- WORK ORDER:
Write out each line of the entries below that holds the word "return".

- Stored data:
★ ★ ★ ★

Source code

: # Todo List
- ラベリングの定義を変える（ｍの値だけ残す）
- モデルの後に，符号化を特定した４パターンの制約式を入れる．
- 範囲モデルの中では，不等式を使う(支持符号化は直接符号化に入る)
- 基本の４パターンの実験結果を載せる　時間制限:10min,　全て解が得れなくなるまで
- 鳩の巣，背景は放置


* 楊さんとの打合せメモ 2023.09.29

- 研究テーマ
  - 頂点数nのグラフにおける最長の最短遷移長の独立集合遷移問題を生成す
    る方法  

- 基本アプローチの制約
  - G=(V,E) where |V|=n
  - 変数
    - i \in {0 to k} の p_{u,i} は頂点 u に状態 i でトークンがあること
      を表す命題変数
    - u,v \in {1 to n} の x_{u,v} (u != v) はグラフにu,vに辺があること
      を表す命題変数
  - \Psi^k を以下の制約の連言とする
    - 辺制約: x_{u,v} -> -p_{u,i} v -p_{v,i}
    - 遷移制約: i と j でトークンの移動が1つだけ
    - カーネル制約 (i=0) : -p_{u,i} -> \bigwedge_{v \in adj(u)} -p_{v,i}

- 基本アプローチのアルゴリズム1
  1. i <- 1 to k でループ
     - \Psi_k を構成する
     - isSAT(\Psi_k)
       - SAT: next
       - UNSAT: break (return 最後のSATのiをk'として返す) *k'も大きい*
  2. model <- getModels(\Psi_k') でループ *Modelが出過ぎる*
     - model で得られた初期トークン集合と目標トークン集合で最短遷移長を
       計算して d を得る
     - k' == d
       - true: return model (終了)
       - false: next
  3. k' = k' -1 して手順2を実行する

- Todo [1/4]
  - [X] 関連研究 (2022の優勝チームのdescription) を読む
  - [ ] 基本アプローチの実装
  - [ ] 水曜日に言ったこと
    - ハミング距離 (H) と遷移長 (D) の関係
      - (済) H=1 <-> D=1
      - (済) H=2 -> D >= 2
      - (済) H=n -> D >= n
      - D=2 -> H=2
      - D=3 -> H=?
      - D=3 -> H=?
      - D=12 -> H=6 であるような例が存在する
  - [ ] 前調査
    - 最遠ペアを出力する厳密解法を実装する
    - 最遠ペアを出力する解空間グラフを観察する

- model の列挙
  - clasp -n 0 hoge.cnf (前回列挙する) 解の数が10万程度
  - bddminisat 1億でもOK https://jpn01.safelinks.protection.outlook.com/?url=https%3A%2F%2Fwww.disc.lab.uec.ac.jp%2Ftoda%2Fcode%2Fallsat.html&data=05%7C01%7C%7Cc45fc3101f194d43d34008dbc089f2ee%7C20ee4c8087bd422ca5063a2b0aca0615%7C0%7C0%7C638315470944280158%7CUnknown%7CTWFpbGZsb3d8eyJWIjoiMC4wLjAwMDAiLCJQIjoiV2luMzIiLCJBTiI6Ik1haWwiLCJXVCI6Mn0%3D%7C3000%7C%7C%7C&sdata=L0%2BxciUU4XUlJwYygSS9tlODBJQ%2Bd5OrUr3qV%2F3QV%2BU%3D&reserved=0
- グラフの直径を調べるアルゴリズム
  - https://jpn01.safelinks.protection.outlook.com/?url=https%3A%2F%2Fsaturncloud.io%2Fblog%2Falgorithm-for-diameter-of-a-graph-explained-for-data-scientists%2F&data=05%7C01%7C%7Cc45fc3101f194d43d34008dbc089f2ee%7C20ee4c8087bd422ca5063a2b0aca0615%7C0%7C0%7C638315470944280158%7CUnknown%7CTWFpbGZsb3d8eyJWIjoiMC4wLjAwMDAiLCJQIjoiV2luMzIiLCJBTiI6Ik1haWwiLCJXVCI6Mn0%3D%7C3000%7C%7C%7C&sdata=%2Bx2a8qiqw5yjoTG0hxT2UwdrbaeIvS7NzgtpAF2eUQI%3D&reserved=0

★ ★ ★ ★

- PROBLEM SOLUTION:
       - UNSAT: break (return 最後のSATのiをk'として返す) *k'も大きい*
       - true: return model (終了)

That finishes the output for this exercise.